Art historian and curator

Emily Braun is a Canadian-born art historian, curator and distinguished professor of art history at Hunter College and the Graduate Center of the City University of New York. Braun is a specialist in the history of modern European art and is known for her contributions to the study of Italian modernism and cubism. In addition to her academic work, Braun has served as the curator of the Leonard A. Lauder Collection of Cubist Art.

== Biography ==

Braun received her Ph.D. in art history from The Institute of Fine Arts, NYU in 1991. Her academic work examines the interaction between political ideologies and visual representation in Europe, theories of viewer reception, the ideas of gender and otherness in art criticism, history of exhibitions and history of collecting, as well as the relationship between Cubism and popular culture. She has written on the work of European modern artists, including Gustav Klimt, Georges Braque, Pablo Picasso, and Alberto Burri among others. She is the author of Mario Sironi and Italian Modernism: Art and Politics under Fascism, published by Cambridge University Press in 2000, which The Journal of Modern History described as "a work that is as indispensable for cultural historians of twentieth-century Europe as it is for historians of the visual arts".

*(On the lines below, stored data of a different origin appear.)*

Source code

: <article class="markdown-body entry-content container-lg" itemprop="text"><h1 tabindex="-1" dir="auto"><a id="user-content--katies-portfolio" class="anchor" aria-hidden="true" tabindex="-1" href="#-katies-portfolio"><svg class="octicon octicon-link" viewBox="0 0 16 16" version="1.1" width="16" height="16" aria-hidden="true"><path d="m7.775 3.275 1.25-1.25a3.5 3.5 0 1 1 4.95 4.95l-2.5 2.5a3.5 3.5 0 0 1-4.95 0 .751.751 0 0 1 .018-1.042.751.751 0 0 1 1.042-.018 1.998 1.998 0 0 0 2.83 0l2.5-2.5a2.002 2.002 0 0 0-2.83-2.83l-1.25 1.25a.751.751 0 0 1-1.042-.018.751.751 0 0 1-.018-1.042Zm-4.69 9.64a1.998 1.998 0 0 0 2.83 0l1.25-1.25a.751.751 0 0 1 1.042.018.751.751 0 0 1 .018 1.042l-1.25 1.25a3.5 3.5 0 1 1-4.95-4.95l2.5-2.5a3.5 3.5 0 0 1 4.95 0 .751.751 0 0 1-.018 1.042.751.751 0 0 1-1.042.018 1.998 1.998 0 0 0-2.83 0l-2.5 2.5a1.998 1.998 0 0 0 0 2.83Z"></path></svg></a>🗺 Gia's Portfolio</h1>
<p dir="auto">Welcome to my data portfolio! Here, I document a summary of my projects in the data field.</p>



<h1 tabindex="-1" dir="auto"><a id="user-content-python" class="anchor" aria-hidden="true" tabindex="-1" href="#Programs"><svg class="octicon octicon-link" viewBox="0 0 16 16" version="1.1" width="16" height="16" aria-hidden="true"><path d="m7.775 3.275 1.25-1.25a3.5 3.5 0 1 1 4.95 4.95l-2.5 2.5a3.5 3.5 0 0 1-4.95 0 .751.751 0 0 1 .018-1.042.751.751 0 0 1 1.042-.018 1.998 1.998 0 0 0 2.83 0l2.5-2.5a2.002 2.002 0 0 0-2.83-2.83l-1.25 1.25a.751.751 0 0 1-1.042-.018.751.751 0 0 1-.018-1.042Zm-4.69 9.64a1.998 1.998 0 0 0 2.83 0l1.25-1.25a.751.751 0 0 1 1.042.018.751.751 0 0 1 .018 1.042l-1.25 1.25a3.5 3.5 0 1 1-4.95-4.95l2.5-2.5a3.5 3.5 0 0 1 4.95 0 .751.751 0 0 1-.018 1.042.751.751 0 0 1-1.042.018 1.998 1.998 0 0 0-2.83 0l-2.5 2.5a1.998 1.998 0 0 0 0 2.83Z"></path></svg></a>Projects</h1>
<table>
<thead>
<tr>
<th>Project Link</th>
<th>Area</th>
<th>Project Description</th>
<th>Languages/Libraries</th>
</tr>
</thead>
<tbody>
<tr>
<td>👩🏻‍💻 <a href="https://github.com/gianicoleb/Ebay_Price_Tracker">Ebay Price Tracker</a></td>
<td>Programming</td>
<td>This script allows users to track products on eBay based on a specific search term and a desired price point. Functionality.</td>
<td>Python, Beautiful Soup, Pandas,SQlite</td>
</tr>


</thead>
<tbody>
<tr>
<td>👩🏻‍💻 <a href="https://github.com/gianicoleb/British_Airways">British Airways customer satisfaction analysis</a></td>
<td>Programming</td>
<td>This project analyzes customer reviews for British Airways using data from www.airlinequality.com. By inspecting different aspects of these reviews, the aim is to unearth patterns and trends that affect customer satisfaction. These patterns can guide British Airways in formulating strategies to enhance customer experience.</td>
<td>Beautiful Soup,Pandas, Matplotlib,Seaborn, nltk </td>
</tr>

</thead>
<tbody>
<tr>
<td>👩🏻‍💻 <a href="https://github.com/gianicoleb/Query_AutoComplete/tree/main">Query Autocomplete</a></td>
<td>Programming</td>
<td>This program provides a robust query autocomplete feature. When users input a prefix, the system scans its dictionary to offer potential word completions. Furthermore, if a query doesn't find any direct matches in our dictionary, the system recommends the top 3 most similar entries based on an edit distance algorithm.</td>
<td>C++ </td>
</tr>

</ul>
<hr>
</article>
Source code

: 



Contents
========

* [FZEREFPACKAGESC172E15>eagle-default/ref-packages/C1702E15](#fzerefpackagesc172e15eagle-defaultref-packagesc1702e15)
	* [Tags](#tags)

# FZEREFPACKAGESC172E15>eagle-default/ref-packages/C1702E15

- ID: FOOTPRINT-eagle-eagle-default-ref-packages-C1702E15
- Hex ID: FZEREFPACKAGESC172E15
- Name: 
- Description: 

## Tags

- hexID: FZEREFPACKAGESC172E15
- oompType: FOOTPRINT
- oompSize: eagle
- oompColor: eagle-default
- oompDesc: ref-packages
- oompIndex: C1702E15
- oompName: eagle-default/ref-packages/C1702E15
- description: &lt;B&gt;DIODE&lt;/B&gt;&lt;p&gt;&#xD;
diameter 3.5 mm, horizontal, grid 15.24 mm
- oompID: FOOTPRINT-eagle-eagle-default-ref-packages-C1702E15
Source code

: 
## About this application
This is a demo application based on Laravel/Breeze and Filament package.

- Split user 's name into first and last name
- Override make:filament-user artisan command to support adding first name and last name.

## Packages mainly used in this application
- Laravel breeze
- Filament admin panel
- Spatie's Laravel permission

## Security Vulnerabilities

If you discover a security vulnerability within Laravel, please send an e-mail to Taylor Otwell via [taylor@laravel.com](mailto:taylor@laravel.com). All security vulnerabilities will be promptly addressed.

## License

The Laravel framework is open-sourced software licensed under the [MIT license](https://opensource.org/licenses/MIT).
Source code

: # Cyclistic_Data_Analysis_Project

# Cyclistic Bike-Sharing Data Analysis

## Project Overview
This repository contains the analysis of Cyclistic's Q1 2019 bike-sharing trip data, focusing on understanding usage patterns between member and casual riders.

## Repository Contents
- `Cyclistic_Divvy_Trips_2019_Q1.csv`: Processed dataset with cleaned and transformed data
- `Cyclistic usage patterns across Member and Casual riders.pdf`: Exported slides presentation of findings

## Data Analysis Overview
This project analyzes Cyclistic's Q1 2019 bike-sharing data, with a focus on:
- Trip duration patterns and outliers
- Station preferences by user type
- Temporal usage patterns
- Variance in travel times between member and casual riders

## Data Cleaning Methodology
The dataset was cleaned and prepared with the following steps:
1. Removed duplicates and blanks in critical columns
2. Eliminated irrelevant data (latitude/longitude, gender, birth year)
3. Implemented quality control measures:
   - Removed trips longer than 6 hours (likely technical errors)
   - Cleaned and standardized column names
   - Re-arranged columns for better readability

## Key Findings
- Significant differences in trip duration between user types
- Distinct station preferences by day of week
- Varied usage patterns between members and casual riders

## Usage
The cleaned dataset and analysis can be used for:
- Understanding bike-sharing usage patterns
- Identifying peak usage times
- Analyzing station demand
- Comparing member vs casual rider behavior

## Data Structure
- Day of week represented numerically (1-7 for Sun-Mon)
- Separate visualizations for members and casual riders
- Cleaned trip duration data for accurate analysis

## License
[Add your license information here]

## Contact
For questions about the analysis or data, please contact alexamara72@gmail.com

Emily Braun has also been active as a curator. Her exhibitions include Alberto Burri: The Trauma of Painting at the Solomon R. Guggenheim Museum, which was honored with the 2016 Dedalus Foundation Exhibition Catalogue Award, The Power of Conversation: Jewish Women and Their Salons (co-curator, 2005, The Jewish Museum, New York), which received a National Jewish Book Award, Gardens and Ghettos: The Art of Jewish Life in Italy (co-curator, 1989, The Jewish Museum, New York) and De Chirico and America (1996, Bertha and Karl Leubsdorf Gallery, Hunter College) which she organized with her graduate students at Hunter College.

== Leonard A. Lauder Collection of Cubist Art ==

Braun has served as the Curator of the Leonard A. Lauder Collection of Cubist Art since 1987. In 2014, she co-organized the exhibition of Lauder's holdings of Cubism at The Metropolitan Museum of Art in New York together with Rebecca Rabinow. Described by The New York Times as "one of the world's greatest collections of Cubist art", it includes 81 works by Pablo Picasso, Georges Braque, Fernand Léger, and Juan Gris. In 2013, Lauder promised the collection as a gift to the Met. Valued at over $1 billion, Lauder's contribution constitutes one of the largest gifts in the museum’s history.